Data for processing:
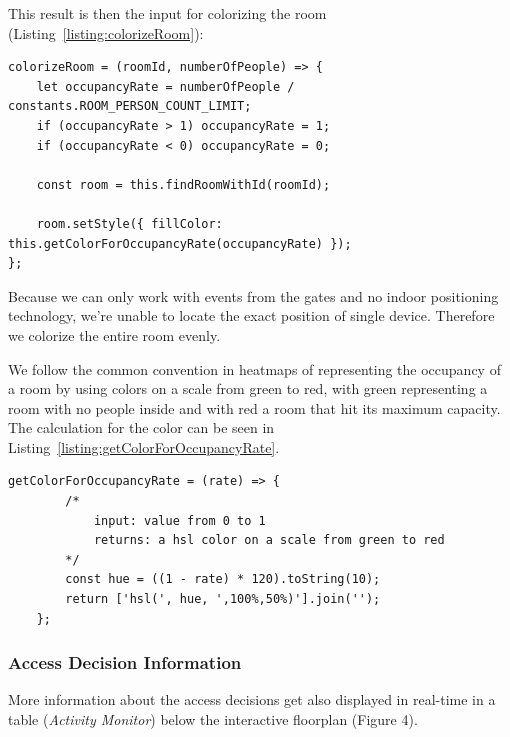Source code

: This result is then the input for colorizing the room (Listing~\ref{listing:colorizeRoom}):

\begin{lstlisting}[label={listing:colorizeRoom},caption={Function for colorizing a room}]
colorizeRoom = (roomId, numberOfPeople) => {
    let occupancyRate = numberOfPeople / constants.ROOM_PERSON_COUNT_LIMIT;
    if (occupancyRate > 1) occupancyRate = 1;
    if (occupancyRate < 0) occupancyRate = 0;

    const room = this.findRoomWithId(roomId);

    room.setStyle({ fillColor: this.getColorForOccupancyRate(occupancyRate) });
};
\end{lstlisting}

Because we can only work with events from the gates and no indoor positioning technology, we're unable to locate the exact position of single device. Therefore we colorize the entire room evenly.

We follow the common convention in heatmaps of representing the occupancy of a room by using colors on a scale from green to red, with green representing a room with no people inside and with red a room that hit its maximum capacity. The calculation for the color can be seen in Listing~\ref{listing:getColorForOccupancyRate}.

\begin{lstlisting}[label={listing:getColorForOccupancyRate},caption={Function for calculating color based on occupancy}]
    getColorForOccupancyRate = (rate) => {
        /*
            input: value from 0 to 1
            returns: a hsl color on a scale from green to red
        */
        const hue = ((1 - rate) * 120).toString(10);
        return ['hsl(', hue, ',100%,50%)'].join('');
    };
\end{lstlisting}

\subsubsection{Access Decision Information}

More information about the access decisions get also displayed in real-time in a table (\emph{Activity Monitor}) below the interactive floorplan (Figure 4).

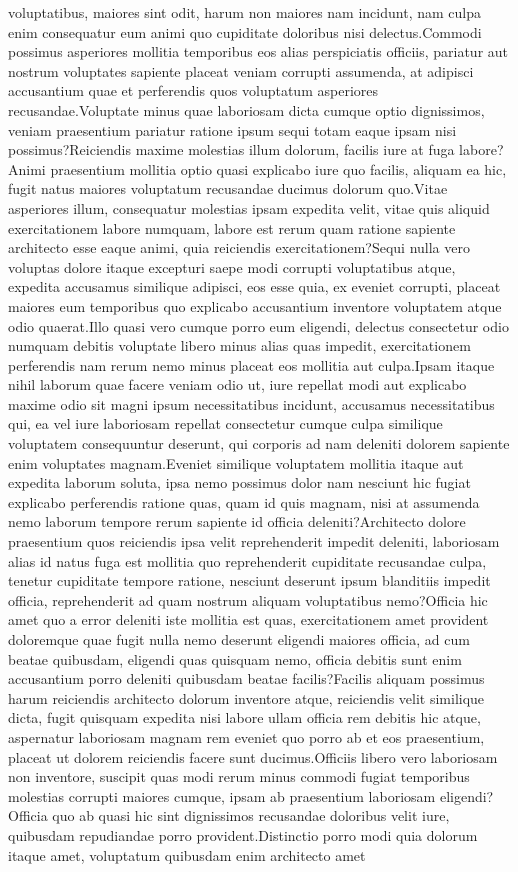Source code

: \documentclass[letterpaper]{article} %
\begin{document}
voluptatibus, maiores sint odit, harum non maiores nam incidunt, nam culpa enim consequatur eum animi quo cupiditate doloribus nisi delectus.Commodi possimus asperiores mollitia temporibus eos alias perspiciatis officiis, pariatur aut nostrum voluptates sapiente placeat veniam corrupti assumenda, at adipisci accusantium quae et perferendis quos voluptatum asperiores recusandae.Voluptate minus quae laboriosam dicta cumque optio dignissimos, veniam praesentium pariatur ratione ipsum sequi totam eaque ipsam nisi possimus?Reiciendis maxime molestias illum dolorum, facilis iure at fuga labore?Animi praesentium mollitia optio quasi explicabo iure quo facilis, aliquam ea hic, fugit natus maiores voluptatum recusandae ducimus dolorum quo.Vitae asperiores illum, consequatur molestias ipsam expedita velit, vitae quis aliquid exercitationem labore numquam, labore est rerum quam ratione sapiente architecto esse eaque animi, quia reiciendis exercitationem?Sequi nulla vero voluptas dolore itaque excepturi saepe modi corrupti voluptatibus atque, expedita accusamus similique adipisci, eos esse quia, ex eveniet corrupti, placeat maiores eum temporibus quo explicabo accusantium inventore voluptatem atque odio quaerat.Illo quasi vero cumque porro eum eligendi, delectus consectetur odio numquam debitis voluptate libero minus alias quas impedit, exercitationem perferendis nam rerum nemo minus placeat eos mollitia aut culpa.Ipsam itaque nihil laborum quae facere veniam odio ut, iure repellat modi aut explicabo maxime odio sit magni ipsum necessitatibus incidunt, accusamus necessitatibus qui, ea vel iure laboriosam repellat consectetur cumque culpa similique voluptatem consequuntur deserunt, qui corporis ad nam deleniti dolorem sapiente enim voluptates magnam.Eveniet similique voluptatem mollitia itaque aut expedita laborum soluta, ipsa nemo possimus dolor nam nesciunt hic fugiat explicabo perferendis ratione quas, quam id quis magnam, nisi at assumenda nemo laborum tempore rerum sapiente id officia deleniti?Architecto dolore praesentium quos reiciendis ipsa velit reprehenderit impedit deleniti, laboriosam alias id natus fuga est mollitia quo reprehenderit cupiditate recusandae culpa, tenetur cupiditate tempore ratione, nesciunt deserunt ipsum blanditiis impedit officia, reprehenderit ad quam nostrum aliquam voluptatibus nemo?Officia hic amet quo a error deleniti iste mollitia est quas, exercitationem amet provident doloremque quae fugit nulla nemo deserunt eligendi maiores officia, ad cum beatae quibusdam, eligendi quas quisquam nemo, officia debitis sunt enim accusantium porro deleniti quibusdam beatae facilis?Facilis aliquam possimus harum reiciendis architecto dolorum inventore atque, reiciendis velit similique dicta, fugit quisquam expedita nisi labore ullam officia rem debitis hic atque, aspernatur laboriosam magnam rem eveniet quo porro ab et eos praesentium, placeat ut dolorem reiciendis facere sunt ducimus.Officiis libero vero laboriosam non inventore, suscipit quas modi rerum minus commodi fugiat temporibus molestias corrupti maiores cumque, ipsam ab praesentium laboriosam eligendi?Officia quo ab quasi hic sint dignissimos recusandae doloribus velit iure, quibusdam repudiandae porro provident.Distinctio porro modi quia dolorum itaque amet, voluptatum quibusdam enim architecto amet 
\end{document}
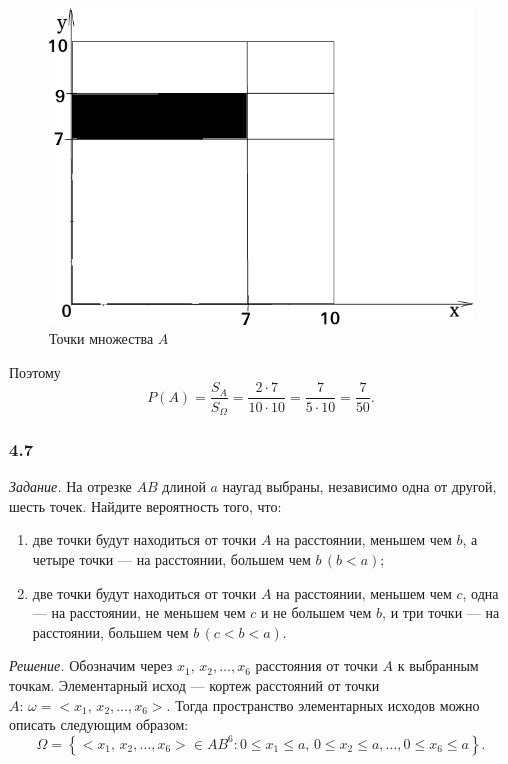 \begin{figure}[h!]
  \centering
  \includegraphics[width=.4\textwidth]{./pictures/4_6.png}
  \caption{Точки множества $A$}
  \label{fig:46}
\end{figure}

Поэтому
$$P \left( A \right) =
\frac{S_A}{S_{ \Omega }} =
\frac{2 \cdot 7}{10 \cdot 10} =
\frac{7}{5 \cdot 10} =
\frac{7}{50}.$$

\subsubsection*{4.7}

\textit{Задание.} На отрезке $AB$ длиной $a$ наугад выбраны, независимо одна от другой, шесть точек.
Найдите вероятность того, что:
\begin{enumerate}[label=\alph*)]
\item две точки будут находиться от точки $A$ на расстоянии, меньшем чем $b$, а четыре точки --- на расстоянии, большем чем $b \, \left(b<a \right) $;
\item две точки будут находиться от точки $A$ на расстоянии, меньшем чем $c$, одна --- на расстоянии, не меньшем чем $c$ и не большем чем $b$,
и три точки --- на расстоянии, большем чем $b \, \left( c<b<a \right) $.
\end{enumerate}

\textit{Решение.} Обозначим через $x_1, \, x_2, \dotsc, x_6$ расстояния от точки $A$ к выбранным точкам.
Элементарный исход ---  кортеж расстояний от точки $A: \, \omega = <x_1, \, x_2, \dotsc, x_6>$.
Тогда пространство элементарных исходов можно описать следующим образом:
$$ \Omega =
\left\{ <x_1, \, x_2, \dotsc, x_6> \in AB^6:
0 \leq x_1 \leq a, \,
0 \leq x_2 \leq a, \dotsc,
0 \leq x_6 \leq a \right\}.$$

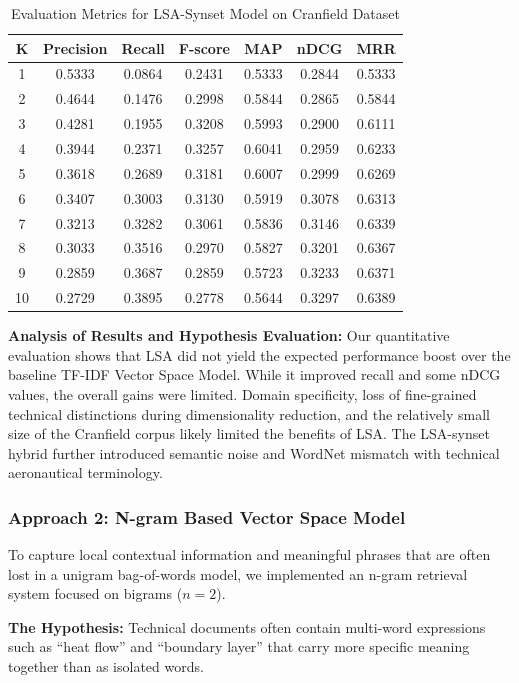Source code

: \begin{table}[H]
\centering
\begin{tabular}{|c|c|c|c|c|c|c|}
\hline
K & Precision & Recall & F-score & MAP & nDCG & MRR \\ \hline
1  & 0.5333 & 0.0864 & 0.2431 & 0.5333 & 0.2844 & 0.5333 \\
2  & 0.4644 & 0.1476 & 0.2998 & 0.5844 & 0.2865 & 0.5844 \\
3  & 0.4281 & 0.1955 & 0.3208 & 0.5993 & 0.2900 & 0.6111 \\
4  & 0.3944 & 0.2371 & 0.3257 & 0.6041 & 0.2959 & 0.6233 \\
5  & 0.3618 & 0.2689 & 0.3181 & 0.6007 & 0.2999 & 0.6269 \\
6  & 0.3407 & 0.3003 & 0.3130 & 0.5919 & 0.3078 & 0.6313 \\
7  & 0.3213 & 0.3282 & 0.3061 & 0.5836 & 0.3146 & 0.6339 \\
8  & 0.3033 & 0.3516 & 0.2970 & 0.5827 & 0.3201 & 0.6367 \\
9  & 0.2859 & 0.3687 & 0.2859 & 0.5723 & 0.3233 & 0.6371 \\
10 & 0.2729 & 0.3895 & 0.2778 & 0.5644 & 0.3297 & 0.6389 \\ \hline
\end{tabular}
\caption{Evaluation Metrics for LSA-Synset Model on Cranfield Dataset}
\end{table}

\textbf{Analysis of Results and Hypothesis Evaluation:}
Our quantitative evaluation shows that LSA did not yield the expected performance boost over the baseline TF-IDF Vector Space Model. While it improved recall and some nDCG values, the overall gains were limited. Domain specificity, loss of fine-grained technical distinctions during dimensionality reduction, and the relatively small size of the Cranfield corpus likely limited the benefits of LSA. The LSA-synset hybrid further introduced semantic noise and WordNet mismatch with technical aeronautical terminology.

\subsubsection{Approach 2: N-gram Based Vector Space Model}
To capture local contextual information and meaningful phrases that are often lost in a unigram bag-of-words model, we implemented an n-gram retrieval system focused on bigrams ($n=2$).

\textbf{The Hypothesis:} Technical documents often contain multi-word expressions such as ``heat flow'' and ``boundary layer'' that carry more specific meaning together than as isolated words.


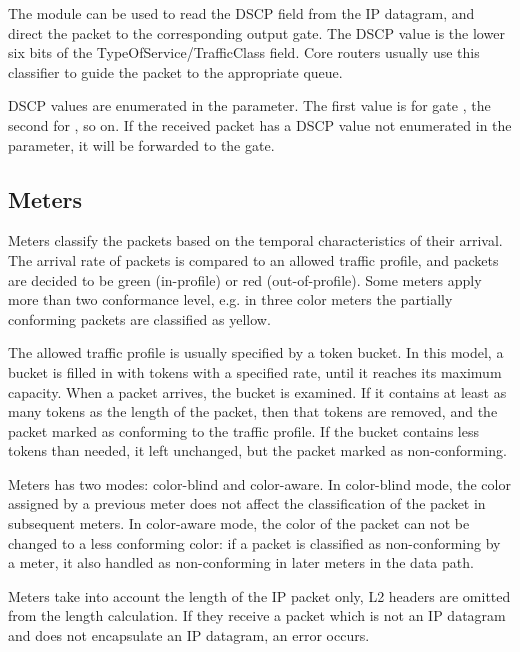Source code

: The  module can be used to read
the DSCP field from the IP datagram, and direct the packet to
the corresponding output gate. The DSCP value is the lower
six bits of the TypeOfService/TrafficClass field. Core routers
usually use this classifier to guide the packet to the appropriate
queue.

DSCP values are enumerated in the  parameter.
The first value is for gate , the second for
, so on. If the received packet has a DSCP
value not enumerated in the  parameter, it will
be forwarded to the  gate.

\subsection{Meters}

Meters classify the packets based on the temporal characteristics
of their arrival. The arrival rate of packets is compared to an
allowed traffic profile, and packets are decided to be green
(in-profile) or red (out-of-profile). Some meters apply more than two
conformance level, e.g. in three color meters the partially conforming
packets are classified as yellow.

The allowed traffic profile is usually specified by a token bucket.
In this model, a bucket is filled in with tokens with a specified rate,
until it reaches its maximum capacity. When a packet arrives, the
bucket is examined. If it contains at least as many tokens as the
length of the packet, then that tokens are removed, and the packet
marked as conforming to the traffic profile. If the bucket contains
less tokens than needed, it left unchanged, but the packet marked
as non-conforming.

Meters has two modes: color-blind and color-aware.
In color-blind mode, the color assigned by a previous meter does not
affect the classification of the packet in subsequent meters.
In color-aware mode, the color of the packet can not be changed to a less
conforming color: if a packet is classified as non-conforming by a meter,
it also handled as non-conforming in later meters in the data path.

\begin{important}
Meters take into account the length of the IP packet only, L2 headers are omitted
from the length calculation. If they receive a packet which is not
an IP datagram and does not encapsulate an IP datagram, an error occurs.
\end{important}

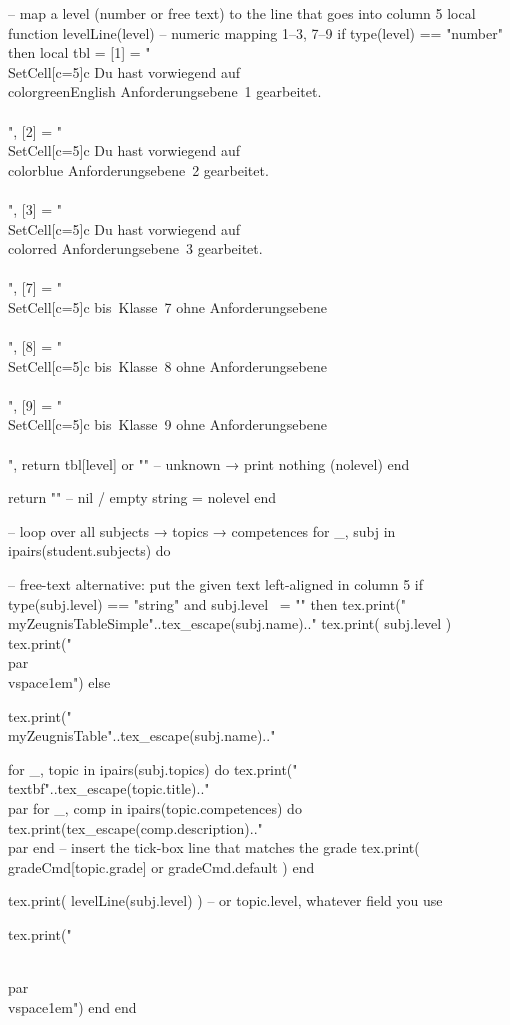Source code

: \begin{luacode*}
	-- map a level (number or free text) to the line that goes into column 5
	local function levelLine(level)
	-- numeric mapping 1–3, 7–9
	if type(level) == "number" then
	local tbl = {
		[1] = "\\SetCell[c=5]{c} Du hast vorwiegend auf {\\color{greenEnglish} Anforderungsebene~1} gearbeitet.\\\\",
		[2] = "\\SetCell[c=5]{c} Du hast vorwiegend auf {\\color{blue} Anforderungsebene~2} gearbeitet.\\\\",
		[3] = "\\SetCell[c=5]{c} Du hast vorwiegend auf {\\color{red} Anforderungsebene~3} gearbeitet.\\\\",
		[7] = "\\SetCell[c=5]{c} bis~Klasse~7 ohne Anforderungsebene\\\\",
		[8] = "\\SetCell[c=5]{c} bis~Klasse~8 ohne Anforderungsebene\\\\",
		[9] = "\\SetCell[c=5]{c} bis~Klasse~9 ohne Anforderungsebene\\\\",
	}
	return tbl[level] or ""          -- unknown → print nothing (nolevel)
	end
	
	return ""                          -- nil / empty string  =  nolevel
	end
	
	
	-- loop over all subjects → topics → competences
	for _, subj in ipairs(student.subjects) do
	
	
	-- free-text alternative: put the given text left-aligned in column 5
	if type(subj.level) == "string" and subj.level ~= "" then
	tex.print("\\myZeugnisTableSimple{"..tex_escape(subj.name).."}{%
		tex.print( subj.level )
		tex.print("}\\par\\vspace{1em}")
	else
	
	tex.print("\\myZeugnisTable{"..tex_escape(subj.name).."}{%
		
		for _, topic in ipairs(subj.topics) do
		tex.print("\\textbf{"..tex_escape(topic.title).."}\\par%
		for _, comp in ipairs(topic.competences) do
		tex.print(tex_escape(comp.description).."\\par%
		end
		-- insert the tick-box line that matches the grade
		tex.print( gradeCmd[topic.grade] or gradeCmd.default )
		end
		
		tex.print( levelLine(subj.level) )   -- or topic.level, whatever field you use
		
		tex.print("}\\par\\vspace{1em}")
	end
	end
\end{luacode*}
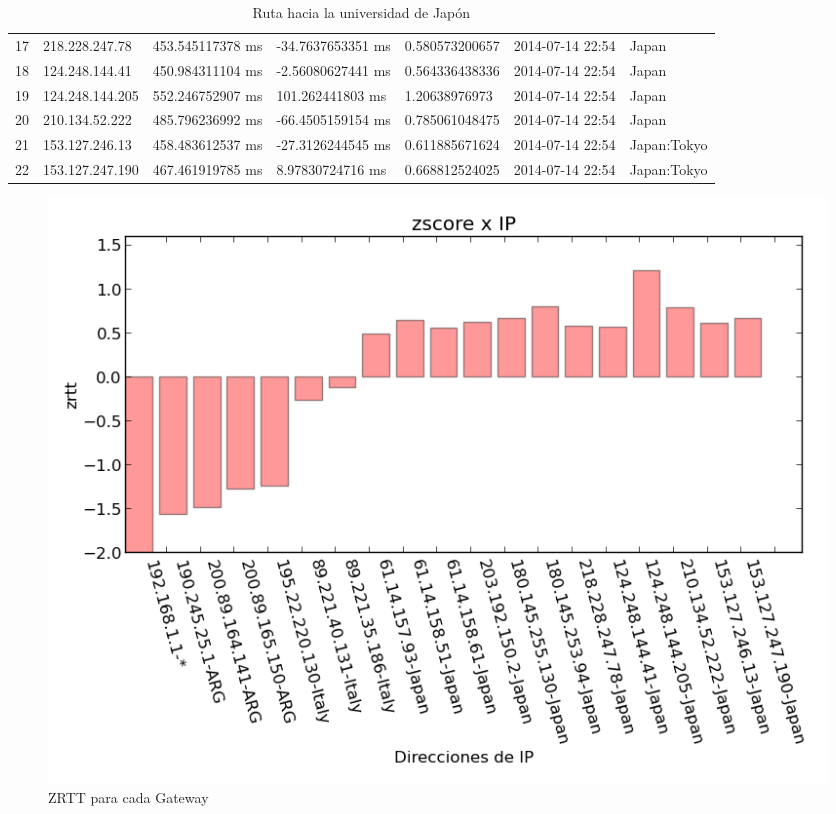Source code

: \begin{table}[H]
{\begin{tabular}{lllllll}
17  & 218.228.247.78  & 453.545117378 ms & -34.7637653351 ms & 0.580573200657  & 2014-07-14 22:54 & Japan               \\
18  & 124.248.144.41  & 450.984311104 ms & -2.56080627441 ms & 0.564336438336  & 2014-07-14 22:54 & Japan               \\
19  & 124.248.144.205 & 552.246752907 ms & 101.262441803 ms  & 1.20638976973   & 2014-07-14 22:54 & Japan               \\
20  & 210.134.52.222  & 485.796236992 ms & -66.4505159154 ms & 0.785061048475  & 2014-07-14 22:54 & Japan               \\
21  & 153.127.246.13  & 458.483612537 ms & -27.3126244545 ms & 0.611885671624  & 2014-07-14 22:54 & Japan:Tokyo         \\
22  & 153.127.247.190 & 467.461919785 ms & 8.97830724716 ms  & 0.668812524025  & 2014-07-14 22:54 & Japan:Tokyo        
\end{tabular}
}
\caption{Ruta hacia la universidad de Japón}
\label{my-label}
\end{table}

\begin{figure}[H]
	\begin{center}
		  \includegraphics[scale=0.5]{../graficos_informe/jsc_zscore.png}
		  \caption{ZRTT para cada Gateway}
		  \label{fig:contra1}
	\end{center}
\end{figure}


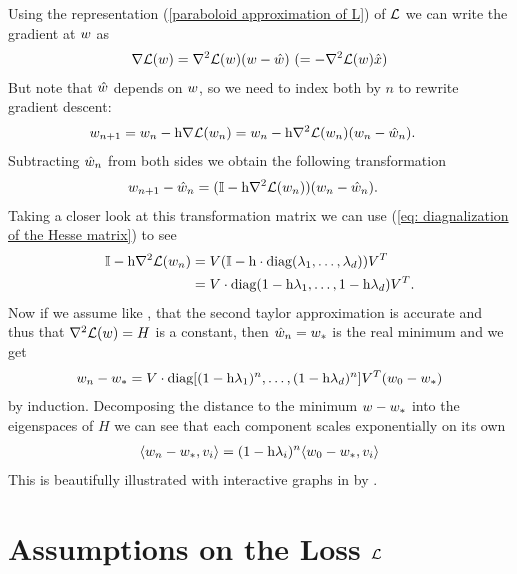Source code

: Using the representation (\ref{paraboloid approximation of L}) of \(\mathcal{L}\) we
can write the gradient at \(w\) as
%
\begin{align}\label{eq: hesse representation of gradient}
	\nabla \mathcal{L}(w)
	=  \nabla^2 \mathcal{L}(w)(w-\hat{w})
	\ (= -\nabla^2 \mathcal{L}(w)\hat{x})
\end{align}
%
But note that \(\hat{w}\) depends on \(w\), so we need to index both
by \(n\) to rewrite gradient descent:
%
\begin{align*}
	w_{n+1} &= w_n - \text{h}\nabla \mathcal{L}(w_n)
	= w_n - \text{h}\nabla^2 \mathcal{L}(w_n)(w_n - \hat{w}_n).
\end{align*}
%
Subtracting \(\hat{w}_n\) from both sides we obtain the following
transformation 
%
\begin{align}\label{eq: Matrix GD Formulation}
	w_{n+1} - \hat{w}_n
	&= (\mathbb{I} - \text{h}\nabla^2 \mathcal{L}(w_n) ) (w_n - \hat{w}_n).
\end{align}
%
Taking a closer look at this transformation matrix we can use (\ref{eq:
diagnalization of the Hesse matrix}) to see
%
\begin{align*}
	\mathbb{I} - \text{h}\nabla^2 \mathcal{L}(w_n)
	&= V(\mathbb{I} - \text{h}\cdot\text{diag}(\lambda_1,\dots,\lambda_d) )V^T \\
	&= V\cdot\text{diag}(1-\text{h}\lambda_1, \dots,1-\text{h}\lambda_d)V^T.
\end{align*}
%
Now if we assume like \textcite{gohWhyMomentumReally2017}, that the second
taylor approximation is accurate and thus that \(\nabla^2 \mathcal{L}(w)=H\) is a
constant, then \(\hat{w}_n = w_*\) is the real minimum and we get
%
\begin{align}
	w_n - w_*
	= V\cdot\text{diag}[(1-\text{h}\lambda_1)^n,\dots,(1-\text{h}\lambda_d)^n] V^T (w_0 - w_*)
\end{align}
%
by induction. Decomposing the distance to the minimum \(w - w_*\)
into the eigenspaces of \(H\) we can see that each component scales
exponentially on its own 
%
\begin{align*}
	\langle w_n -w_*, v_i\rangle
	= (1-\text{h}\lambda_i)^n \langle w_0 - w_*, v_i\rangle
\end{align*}
%
This is beautifully illustrated with interactive graphs in
 by \citeauthor{gohWhyMomentumReally2017}.

\section{Assumptions on the Loss \texorpdfstring{\(\mathcal{L}\)}{ℒ}}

Task details:
In the data above, find the line that contains "length of the packet, then" and the line that contains "In color-blind mode, the". Repeat exactly those lines and every line between them, and only those.

Task answer:
length of the packet, then that tokens are removed, and the packet
marked as conforming to the traffic profile. If the bucket contains
less tokens than needed, it left unchanged, but the packet marked
as non-conforming.

Meters has two modes: color-blind and color-aware.
In color-blind mode, the color assigned by a previous meter does not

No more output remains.